Cornwall LivingIssue #136

Where are we now?

We speak to RRL, experts in accounts and tax advice, in a bid to demystify recent changes in personal tax rates and allowances.

Speaking to Jade Beech at RRL, she has been able to provide us with a  summary of some recent changes to, and announcements regarding, tax rates and thresholds, and associated points to consider for the current tax year. First on the agenda are income tax rates: “The annual personal allowance and band thresholds (other than the additional rate) are unchanged for the 2023/24 tax year, meaning the personal allowance remains at £12,570 and basic rate band £50,270. The additional rate threshold has actually been reduced from £150,000 to £125,140; quite a turnaround considering that back in September 2022, the then chancellor (Kwasi Kwarteng) announced that the additional rate of tax would be abolished altogether – an announcement that was quickly reversed!” explains Jade.

Continuing with some valuable information, Jade comments: “When it comes to personal allowance there is a reduction for those with ‘adjusted net income’ over £100,000. The reduction is £1 for every £2 of income above £100,000. So, there is no personal allowance where adjusted net income exceeds £125,140 – consequently, income in between usually carries an effective tax rate of 60%! The other ‘stealth band’ of the high income child benefit charge applies where one partner’s income exceeds £50,000 – this level is also unchanged.

“Such freezing of personal tax allowances and thresholds that would normally increase in line with inflation is known as “fiscal drag”. As a result of this ‘freezing’, recent reports suggest that one in five taxpayers will be paying higher-rate income tax. This is exacerbated by the current high levels of inflation in the UK. The dividend income allowance allows each taxpayer to receive an amount of tax-free dividend income each year. This allowance was set at £2,000 for the 2022/23 tax year (having started at £5,000), however, has been reduced to £1,000 for the 2023/24 tax year, and to £500 for the 2024/25 tax year.”

Capital Gains Tax (CGT) is something which can affect anyone who is selling, giving away or disposing of a chargeable asset and making a subsequent a profit or gain. Jade tells us that: “CGT rates are unchanged, and gains on some assets are exempt from CGT, for example the disposal of your main residence (although this is not always the case). Most UK resident individuals are entitled to an annual tax-free exemption, and will not be required to pay CGT if total gains do not exceed the exemption limit for the tax year in which the disposal occurs.

“The annual exemption for the 2022/23 tax year was £12,300, but is reduced to £6,000 for the 2023/24 tax year. A further reduction is planned for next year (2024/25) where the exemption will fall (and be permanently fixed) to £3,000. This change will undoubtedly result in a significant increase in the number of individuals now having to report capital gains to HMRC and pay CGT.”

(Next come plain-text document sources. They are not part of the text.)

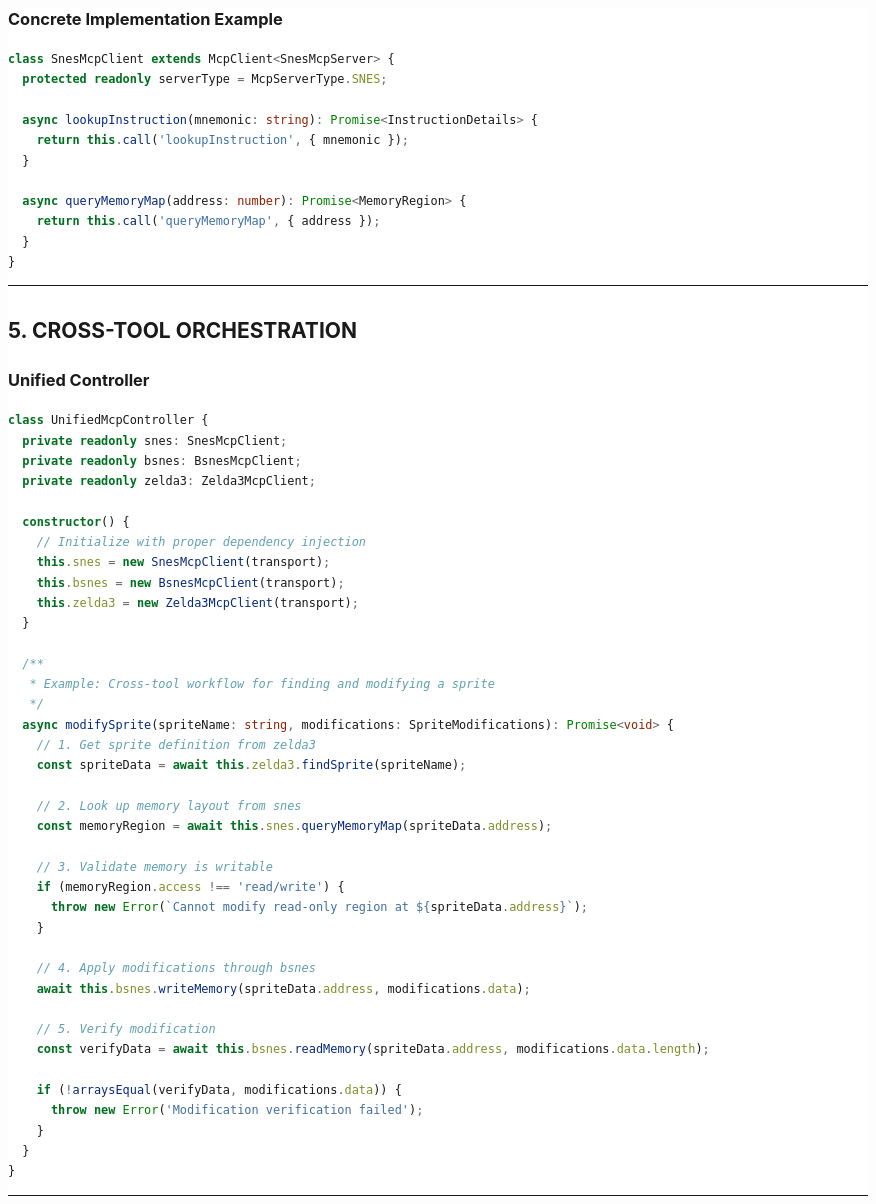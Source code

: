 ### Concrete Implementation Example
```typescript
class SnesMcpClient extends McpClient<SnesMcpServer> {
  protected readonly serverType = McpServerType.SNES;
  
  async lookupInstruction(mnemonic: string): Promise<InstructionDetails> {
    return this.call('lookupInstruction', { mnemonic });
  }
  
  async queryMemoryMap(address: number): Promise<MemoryRegion> {
    return this.call('queryMemoryMap', { address });
  }
}
```

---

## 5. CROSS-TOOL ORCHESTRATION

### Unified Controller
```typescript
class UnifiedMcpController {
  private readonly snes: SnesMcpClient;
  private readonly bsnes: BsnesMcpClient;
  private readonly zelda3: Zelda3McpClient;
  
  constructor() {
    // Initialize with proper dependency injection
    this.snes = new SnesMcpClient(transport);
    this.bsnes = new BsnesMcpClient(transport);
    this.zelda3 = new Zelda3McpClient(transport);
  }
  
  /**
   * Example: Cross-tool workflow for finding and modifying a sprite
   */
  async modifySprite(spriteName: string, modifications: SpriteModifications): Promise<void> {
    // 1. Get sprite definition from zelda3
    const spriteData = await this.zelda3.findSprite(spriteName);
    
    // 2. Look up memory layout from snes
    const memoryRegion = await this.snes.queryMemoryMap(spriteData.address);
    
    // 3. Validate memory is writable
    if (memoryRegion.access !== 'read/write') {
      throw new Error(`Cannot modify read-only region at ${spriteData.address}`);
    }
    
    // 4. Apply modifications through bsnes
    await this.bsnes.writeMemory(spriteData.address, modifications.data);
    
    // 5. Verify modification
    const verifyData = await this.bsnes.readMemory(spriteData.address, modifications.data.length);
    
    if (!arraysEqual(verifyData, modifications.data)) {
      throw new Error('Modification verification failed');
    }
  }
}
```

---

Inheritance tax is something else to consider and is usually payable at 40% of the value of someone’s estate that exceeds the available nil-rate bands after reliefs and exemptions. “This rate is unchanged,” says Jade. “The inheritance tax (IHT) nil rate band remains at £325,000 and remains unchanged since 2009/10. If increased in line with inflation, this would be in excess of £450,000 for the 2023/24 tax year; a significant difference, especially considering the sharp rise in house prices in recent years. The residence nil-rate band stays at £175,000. Both have been frozen until 6 April 2028 at the earliest. The freezing of these bands, coupled with the high levels of property inflation is resulting in more and more estates paying inheritance tax.”

Jade’s final advice is on pension changes: “The 2023 spring budget included various pension measures with a view to supposedly encourage NHS employee retention and recruitment. One notable key change was the increasing of the Annual Allowance (the amount of total of pension contributions (employer and employee) an individual can benefit from in a tax year) from £40,000 to £60,000. This should prompt higher earners to consider their pension contributions and limited company shareholder/directors to revisit cash extraction strategies where employer pension contributions are used. Other changes involved the controversial removal of the lifetime allowance charge – welcomed for those with sizeable pension funds. This may, in theory, represent benefits and opportunities for some, however, specialist and experienced advice should be sought from a pensions specialist before acting. One concern is that the removal maybe short-lived.”